DAVID GRAVENEY came to this Under-19 match last Friday to reassure the England players that he and the other selectors take these games seriously. Some of their counties believe their boys would be better employed in Championship cricket, but for Graveney and John Abrahams, the team coach, these games are well worth it because they take promising players away from a comfortable county environment and teach them the meaning of pressure; they also play against players some of them will meet again as adults.
An average of one in five Under-19 players finally make it to England's grown-up team, so two or three of the players in the field yesterday will have learned never to underrate the tenacity of Pakistani cricketers (the last three wickets added 71, the exact sum of their first innings lead), and that bowling to Hasan Raza can be arduous, frustrating, and only intermittently rewarding.
Raza is the mere boy who became the youngest Test player, aged 14 years and 277 days old. He has now reached the advanced age of 16 years and 158 days, though he already plays like a mature Pakistani batsmen - wristy with plenty of time to play. Indeed, Raza is so mature that some cynics in the press box simply don't believe 11.3.82 - his date of birth.

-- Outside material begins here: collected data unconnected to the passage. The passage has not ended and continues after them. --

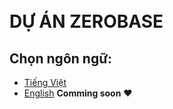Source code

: <br>
<br>

# DỰ ÁN ZEROBASE

## Chọn ngôn ngữ: 

- [Tiếng Việt](vi/)
- [English](en/) **Comming soon** :heart:



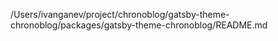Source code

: /Users/ivanganev/project/chronoblog/gatsby-theme-chronoblog/packages/gatsby-theme-chronoblog/README.md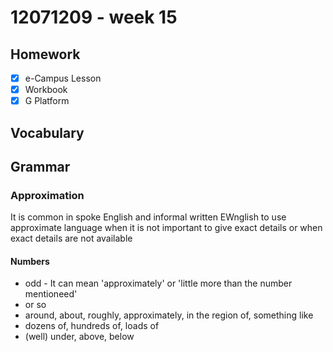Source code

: # 12071209 - week 15

## Homework
- [X] e-Campus Lesson
- [X] Workbook
- [X] G Platform

## Vocabulary

## Grammar
### Approximation
It is common in spoke English and informal written EWnglish to use approximate language when it is not important to give exact details or when exact details are not available 

#### Numbers
- odd  - It can mean 'approximately' or 'little more than the number mentioneed' 
- or so
- around, about, roughly, approximately, in the region of, something like
- dozens of, hundreds of, loads of
- (well) under, above, below
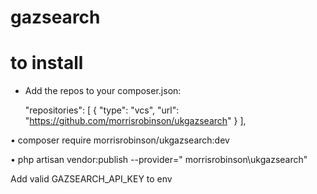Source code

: # gazsearch
# to install

- Add the repos to your composer.json:

    "repositories": [
        {
            "type": "vcs",
            "url": "https://github.com/morrisrobinson/ukgazsearch"
        }
    ],
  
•	composer require morrisrobinson/ukgazsearch:dev

•	php artisan vendor:publish --provider=" morrisrobinson\ukgazsearch"

Add valid GAZSEARCH_API_KEY to env
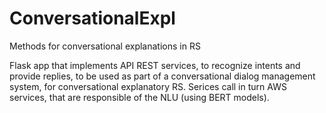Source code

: # ConversationalExpl
Methods for conversational explanations in RS

Flask app that implements API REST services, to recognize intents and provide replies, to be used as part of a conversational dialog management system, for conversational explanatory RS.
Serices call in turn AWS services, that are responsible of the NLU (using BERT models).
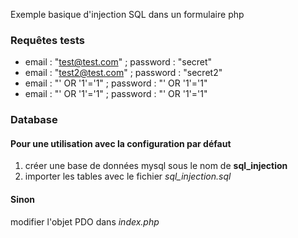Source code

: Exemple basique d'injection SQL dans un formulaire php

### Requêtes tests

- email : "test@test.com"  ; password : "secret"
- email : "test2@test.com" ; password : "secret2"
- email : "' OR '1'='1"    ; password : "' OR '1'='1"
- email : "' OR '1'='1"    ; password : "' OR '1'='1"

### Database

#### Pour une utilisation avec la configuration par défaut 

1. créer une base de données mysql sous le nom de **sql_injection**
2. importer les tables avec le fichier _sql_injection.sql_

#### Sinon

modifier l'objet PDO dans _index.php_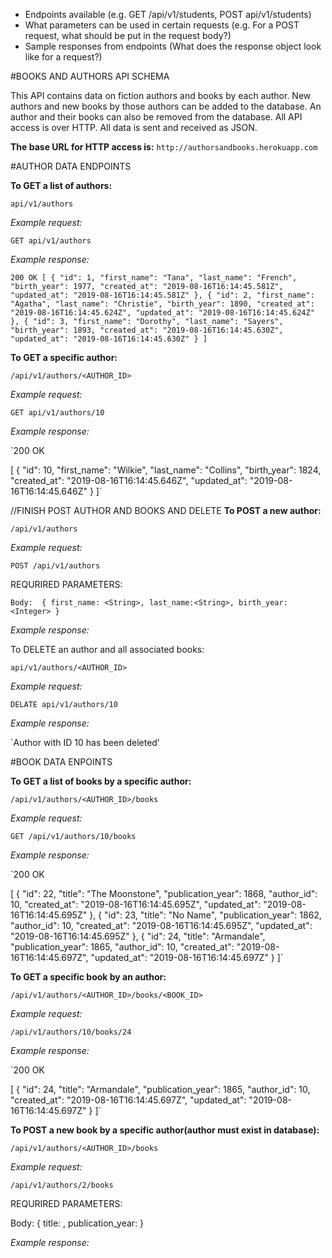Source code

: - Endpoints available (e.g. GET /api/v1/students, POST api/v1/students)
- What parameters can be used in certain requests (e.g. For a POST request, what should be put in the request body?)
- Sample responses from endpoints (What does the response object look like for a request?)

#BOOKS AND AUTHORS API SCHEMA

This API contains data on fiction authors and books by each author. New authors and new books by those authors can be added to the database.  An author and their books can also be removed from the database. All API access is over HTTP. All data is sent and received as JSON.

**The base URL for HTTP access is:**
`http://authorsandbooks.herokuapp.com`

#AUTHOR DATA ENDPOINTS

**To GET a list of authors:**

`api/v1/authors`

*Example request:*

`GET api/v1/authors`

*Example response:*

`200 OK
[
    {
        "id": 1,
        "first_name": "Tana",
        "last_name": "French",
        "birth_year": 1977,
        "created_at": "2019-08-16T16:14:45.581Z",
        "updated_at": "2019-08-16T16:14:45.581Z"
    },
    {
        "id": 2,
        "first_name": "Agatha",
        "last_name": "Christie",
        "birth_year": 1890,
        "created_at": "2019-08-16T16:14:45.624Z",
        "updated_at": "2019-08-16T16:14:45.624Z"
    },
    {
        "id": 3,
        "first_name": "Dorothy",
        "last_name": "Sayers",
        "birth_year": 1893,
        "created_at": "2019-08-16T16:14:45.630Z",
        "updated_at": "2019-08-16T16:14:45.630Z"
    }
  ]`

**To GET a specific author:**

`/api/v1/authors/<AUTHOR_ID>`

*Example request:*

`GET api/v1/authors/10`

*Example response:*

`200 OK

[
    {
        "id": 10,
        "first_name": "Wilkie",
        "last_name": "Collins",
        "birth_year": 1824,
        "created_at": "2019-08-16T16:14:45.646Z",
        "updated_at": "2019-08-16T16:14:45.646Z"
    }
]`

//FINISH POST AUTHOR AND BOOKS AND DELETE
**To POST a new author:**

`/api/v1/authors`

*Example request:*

`POST /api/v1/authors`

REQURIRED PARAMETERS: 

`Body: 
{
  first_name: <String>,
  last_name:<String>,
  birth_year:<Integer>
}`

*Example response:*


To DELETE an author and all associated books:

`api/v1/authors/<AUTHOR_ID>`

*Example request:*

`DELATE api/v1/authors/10`

*Example response:*

`Author with ID 10 has been deleted'

#BOOK DATA ENPOINTS

**To GET a list of books by a specific author:**

`/api/v1/authors/<AUTHOR_ID>/books`

*Example request:*

`GET /api/v1/authors/10/books`

*Example response:*

`200 OK 

[
    {
        "id": 22,
        "title": "The Moonstone",
        "publication_year": 1868,
        "author_id": 10,
        "created_at": "2019-08-16T16:14:45.695Z",
        "updated_at": "2019-08-16T16:14:45.695Z"
    },
    {
        "id": 23,
        "title": "No Name",
        "publication_year": 1862,
        "author_id": 10,
        "created_at": "2019-08-16T16:14:45.695Z",
        "updated_at": "2019-08-16T16:14:45.695Z"
    },
    {
        "id": 24,
        "title": "Armandale",
        "publication_year": 1865,
        "author_id": 10,
        "created_at": "2019-08-16T16:14:45.697Z",
        "updated_at": "2019-08-16T16:14:45.697Z"
    }
]`

**To GET a specific book by an author:**

`/api/v1/authors/<AUTHOR_ID>/books/<BOOK_ID>`

*Example request:*

`/api/v1/authors/10/books/24`

*Example response:*


`200 OK

[
    {
        "id": 24,
        "title": "Armandale",
        "publication_year": 1865,
        "author_id": 10,
        "created_at": "2019-08-16T16:14:45.697Z",
        "updated_at": "2019-08-16T16:14:45.697Z"
    }
]`

**To POST a new book by a specific author(author must exist in database):**

`/api/v1/authors/<AUTHOR_ID>/books`

*Example request:*

`/api/v1/authors/2/books`

REQURIRED PARAMETERS: 

Body:
 {
  title: <String>,
  publication_year: <Integer>
}

*Example response:*


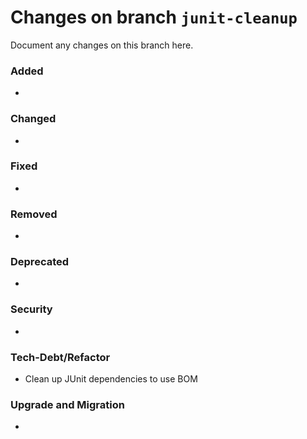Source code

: # Changes on branch `junit-cleanup`
Document any changes on this branch here.
### Added
- 

### Changed
- 

### Fixed
- 

### Removed
- 

### Deprecated
- 

### Security
- 

### Tech-Debt/Refactor
- Clean up JUnit dependencies to use BOM

### Upgrade and Migration
- 

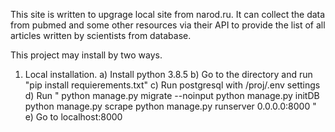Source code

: This site is written to upgrage local site from narod.ru. It can collect the data from pubmed and some other resources via their API to provide the list of all articles written by scientists from database.

This project may install by two ways.
1. Local installation.
a) Install python 3.8.5
b) Go to the directory and run "pip install requierements.txt"
c) Run postgresql with /proj/.env settings
d) Run "
        python manage.py migrate --noinput
        python manage.py initDB
        python manage.py scrape
        python manage.py runserver 0.0.0.0:8000
        "
e) Go to localhost:8000
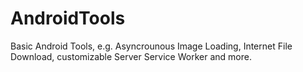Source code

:# AndroidTools
Basic Android Tools, e.g. Asyncrounous Image Loading, Internet File Download, customizable Server Service Worker and more.
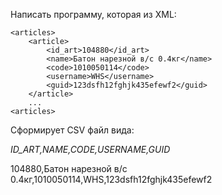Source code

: Написать программу, которая из XML:
    
    <articles>
        <article>
            <id_art>104880</id_art>
            <name>Батон нарезной в/с 0.4кг</name>
            <code>1010050114</code>
            <username>WHS</username>
            <guid>123dsfh12fghjk435efewf2</guid>
        </article>
        ...
    <articles>

Сформирует CSV файл вида:  

_ID_ART,NAME,CODE,USERNAME,GUID_

104880,Батон нарезной в/с 0.4кг,1010050114,WHS,123dsfh12fghjk435efewf2
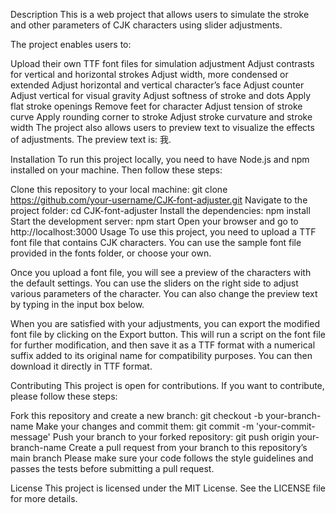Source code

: 
Description
This is a web project that allows users to simulate the stroke and other parameters of CJK characters using slider adjustments. 

The project enables users to:

Upload their own TTF font files for simulation adjustment
Adjust contrasts for vertical and horizontal strokes
Adjust width, more condensed or extended
Adjust horizontal and vertical character’s face
Adjust counter
Adjust vertical for visual gravity
Adjust softness of stroke and dots
Apply flat stroke openings
Remove feet for character
Adjust tension of stroke curve
Apply rounding corner to stroke
Adjust stroke curvature and stroke width
The project also allows users to preview text to visualize the effects of adjustments. The preview text is: 我.

Installation
To run this project locally, you need to have Node.js and npm installed on your machine. Then follow these steps:

Clone this repository to your local machine: git clone https://github.com/your-username/CJK-font-adjuster.git
Navigate to the project folder: cd CJK-font-adjuster
Install the dependencies: npm install
Start the development server: npm start
Open your browser and go to http://localhost:3000
Usage
To use this project, you need to upload a TTF font file that contains CJK characters. You can use the sample font file provided in the fonts folder, or choose your own.

Once you upload a font file, you will see a preview of the characters with the default settings. You can use the sliders on the right side to adjust various parameters of the character. You can also change the preview text by typing in the input box below.

When you are satisfied with your adjustments, you can export the modified font file by clicking on the Export button. This will run a script on the font file for further modification, and then save it as a TTF format with a numerical suffix added to its original name for compatibility purposes. You can then download it directly in TTF format.

Contributing
This project is open for contributions. If you want to contribute, please follow these steps:

Fork this repository and create a new branch: git checkout -b your-branch-name
Make your changes and commit them: git commit -m 'your-commit-message'
Push your branch to your forked repository: git push origin your-branch-name
Create a pull request from your branch to this repository’s main branch
Please make sure your code follows the style guidelines and passes the tests before submitting a pull request.

License
This project is licensed under the MIT License. See the LICENSE file for more details.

Raza is a fidget, touching bat, pad, helmet and shirt between deliveries, but there is nothing wrong with his concentration. He batted two hours and 19 minutes for his 70, and in 85 minutes before and after lunch Raza and Faisal Iqbal put on 110, turning the advantage towards Pakistan, before both became victims of Paul Franks, a fierce young man from Nottinghamshire, who formed a convincing opening attack with Jamie Grove of Essex.
Franks is one of six players in this England Under-19 team who are playing regular county cricket. The others are Robert Key of Kent, Michael Gough of Durham, Graeme Swann from Northants, Stephen Peters of Essex and the captain, Owais Shah of Middlesex.
By the time Abrahams has finished with them he knows who can bat through a session or bowl 10 good overs on the trot. "You watch them mature in front of your eyes," he says. Shah is the one most likely to succeed. He scored 96 on the first day, and he may be the best illustration of Abrahams' theory about pressure in the international game.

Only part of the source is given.